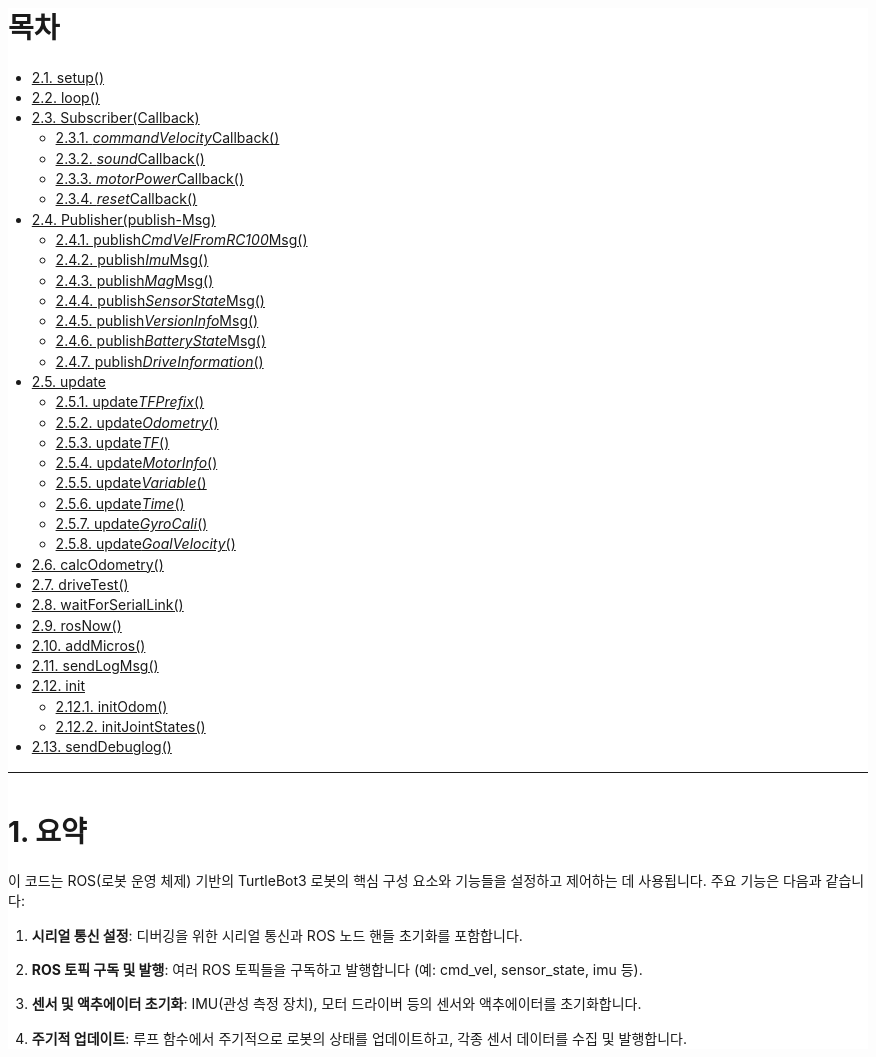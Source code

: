 

# 목차
- [2.1. setup()](#21-setup)
- [2.2. loop()](#22-loop)
- [2.3. Subscriber(Callback)](#23-subscribercallback)
    - [2.3.1. *commandVelocity*Callback()](#231-commandvelocitycallback)
    - [2.3.2. *sound*Callback()](#232-soundcallback)
    - [2.3.3. *motorPower*Callback()](#233-motorpowercallback)
    - [2.3.4. *reset*Callback()](#234-resetcallback)
- [2.4. Publisher(publish-Msg)](#24-publisherpublish-msg)
    - [2.4.1. publish*CmdVelFromRC100*Msg()](#241-publishcmdvelfromrc100msg)
    - [2.4.2. publish*Imu*Msg()](#242-publishimumsg)
    - [2.4.3. publish*Mag*Msg()](#243-publishmagmsg)
    - [2.4.4. publish*SensorState*Msg()](#244-publishsensorstatemsg)
    - [2.4.5. publish*VersionInfo*Msg()](#245-publishversioninfomsg)
    - [2.4.6. publish*BatteryState*Msg()](#246-publishbatterystatemsg)
    - [2.4.7. publish*DriveInformation*()](#247-publishdriveinformation)
- [2.5. update](#25-update)
    - [2.5.1. update*TFPrefix*()](#251-updatetfprefix)
    - [2.5.2. update*Odometry*()](#252-updateodometry)
    - [2.5.3. update*TF*()](#253-updatetf)
    - [2.5.4. update*MotorInfo*()](#254-updatemotorinfo)
    - [2.5.5. update*Variable*()](#255-updatevariable)
    - [2.5.6. update*Time*()](#256-updatetime)
    - [2.5.7. update*GyroCali*()](#257-updategyrocali)
    - [2.5.8. update*GoalVelocity*()](#258-updategoalvelocity)
- [2.6. calcOdometry()](#26-calcodometry)
- [2.7. driveTest()](#27-drivetest)
- [2.8. waitForSerialLink()](#28-waitforseriallink)
- [2.9. rosNow()](#29-rosnow)
- [2.10. addMicros()](#210-addmicros)
- [2.11. sendLogMsg()](#211-sendlogmsg)
- [2.12. init](#212-init)
    - [2.12.1. initOdom()](#2121-initodom)
    - [2.12.2. initJointStates()](#2122-initjointstates)
- [2.13. sendDebuglog()](#213-senddebuglog)


---

# 1. 요약
이 코드는 ROS(로봇 운영 체제) 기반의 TurtleBot3 로봇의 핵심 구성 요소와 기능들을 설정하고 제어하는 데 사용됩니다. 주요 기능은 다음과 같습니다:

1. **시리얼 통신 설정**: 디버깅을 위한 시리얼 통신과 ROS 노드 핸들 초기화를 포함합니다.

2. **ROS 토픽 구독 및 발행**: 여러 ROS 토픽들을 구독하고 발행합니다 (예: cmd_vel, sensor_state, imu 등).

3. **센서 및 액추에이터 초기화**: IMU(관성 측정 장치), 모터 드라이버 등의 센서와 액추에이터를 초기화합니다.

4. **주기적 업데이트**: 루프 함수에서 주기적으로 로봇의 상태를 업데이트하고, 각종 센서 데이터를 수집 및 발행합니다.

══════

=== WHAT THE TASK REQUIRES ===
Return the total of lines in these records that hold "발행합니다", without any other words.

=== EXERCISE OUTPUT ===
2